1) In this problem, the tempting incorrect answer would be (A), or somehow would involve statement #1 as sufficient, but it’s not.  This gets into an idea discussed in this blog —- we can’t subtract inequalities with the same direction of inequality, but we can subtract inequalities with the opposite direction of inequality.

Statement #1: So the prompt inequality and this statement’s inequality would be true for a + b = 15, c + d = 7, b = 6, d = 2

prompt inequality: 15 > 7  — true

statement #1 inequality: 6 > 2 — true

prompt question: 9 > 5 — a > c, an answer of “yes”

But, both inequalities would still be true for a + b = 20, c + d = 18, b = 15, d = 3

prompt inequality: 20 > 18  — true

statement #1 inequality: 15 > 3 — true

prompt question: 5 < 15 — a < c, an answer of “no”

We can make different choices consistent with all the given statements that would produce either a “yes” or  “no” answer to the prompt question.  This means that, given this statement, we are unable to determine a unique definitive answer to the prompt question.  This statement, alone and by itself, is insufficient.

Statement #2: Here, we are allowed legitimately to subtract the inequalities, because the directions of inequality are in opposite order.  When we subtract (b < d) from (a + b > c + d), we get a > c, a definitive “yes” answer.

Another way to think about it: (a + b) = LARGER, and (c + d) = SMALLER, so of course, the former is greater than the latter.  Now, say that b = tiny, and d = bigger, so of course, b < d.   Now, think about the two differences we will compare:

(i) a = (a + b) – b = LARGER – tiny

(ii) c = (c + d) – d = SMALLER – bigger

Obviously, it start with something LARGER, and subtract something tiny, the result will be greater than starting with something SMALLER and subtracting something bigger.  Therefore, a > c, a definitive answer to the prompt question.

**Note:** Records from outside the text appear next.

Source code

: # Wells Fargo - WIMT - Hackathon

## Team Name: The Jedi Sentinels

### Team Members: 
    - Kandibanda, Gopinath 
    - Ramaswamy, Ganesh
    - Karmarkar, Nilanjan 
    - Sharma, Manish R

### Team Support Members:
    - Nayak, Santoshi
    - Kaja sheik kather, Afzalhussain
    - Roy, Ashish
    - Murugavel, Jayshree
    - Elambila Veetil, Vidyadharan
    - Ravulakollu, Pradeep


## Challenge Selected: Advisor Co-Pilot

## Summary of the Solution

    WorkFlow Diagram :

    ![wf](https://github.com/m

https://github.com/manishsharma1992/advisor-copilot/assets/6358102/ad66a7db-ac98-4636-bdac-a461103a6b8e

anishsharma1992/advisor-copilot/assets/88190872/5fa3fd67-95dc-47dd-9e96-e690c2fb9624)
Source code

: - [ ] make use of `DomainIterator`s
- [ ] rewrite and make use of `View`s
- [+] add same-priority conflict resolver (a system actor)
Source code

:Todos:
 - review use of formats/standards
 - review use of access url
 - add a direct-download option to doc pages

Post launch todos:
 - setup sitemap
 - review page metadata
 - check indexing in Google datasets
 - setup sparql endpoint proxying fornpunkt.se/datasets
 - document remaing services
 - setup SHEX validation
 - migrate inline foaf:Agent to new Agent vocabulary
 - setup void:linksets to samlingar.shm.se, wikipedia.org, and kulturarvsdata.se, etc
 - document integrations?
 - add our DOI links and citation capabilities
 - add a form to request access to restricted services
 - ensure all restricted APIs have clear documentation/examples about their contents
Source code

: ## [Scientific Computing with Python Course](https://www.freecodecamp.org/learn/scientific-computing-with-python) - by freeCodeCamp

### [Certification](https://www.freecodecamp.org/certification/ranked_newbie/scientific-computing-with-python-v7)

This statement allows us to give a definitive “yes” answer to the prompt, so this statement, alone and by itself, is sufficient.

Answer = B

2) Statement #1: if p = 2 and q = 1, then this statement’s equation is true, 4 > 1, and p > q, so the answer to the prompt is “yes”.

But, if p = –2 and q = –1, then it’s still true that the square of p is larger than the square of q, 4 > 1, but now it’s true that p < q, so the answer to the prompt question is “no.”

We can make different choices consistent with all the given statements that would produce either a “yes” or  “no” answer to the prompt question.  This means that, given this statement, we are unable to determine a unique definitive answer to the prompt question.  This statement, alone and by itself, is insufficient.

Statement #2: if p = 2 and q = 1, then this statement’s equation is true, 8 > 1, and p > q, so the answer to the prompt is “yes”.

Switching to negatives won’t make a difference, because the cube of a negative is still negative.  The values p = –2 and q = –3 satisfy the statement inequality, and it’s still true that p > q

What about fractions?  If p = 1/2 and q = 1/3, then p cubed is still larger than q cubed, (1/8) > (1/27), and p is still greater than q.  No matter what numbers we pick, the inequality in statement #2 directly implies the prompt inequality.  The mathematical way to say this is: cubing, or taking a cube-root, preserves the order of any inequality.

This statement gives us a definitive answer of “yes” to the prompt question, so this statement, alone and by itself, is sufficient.

Answer = B

3)  Think about the distance interpretation of absolute value inequalities.   We want to know: is x further than two units away from 6 on the number line?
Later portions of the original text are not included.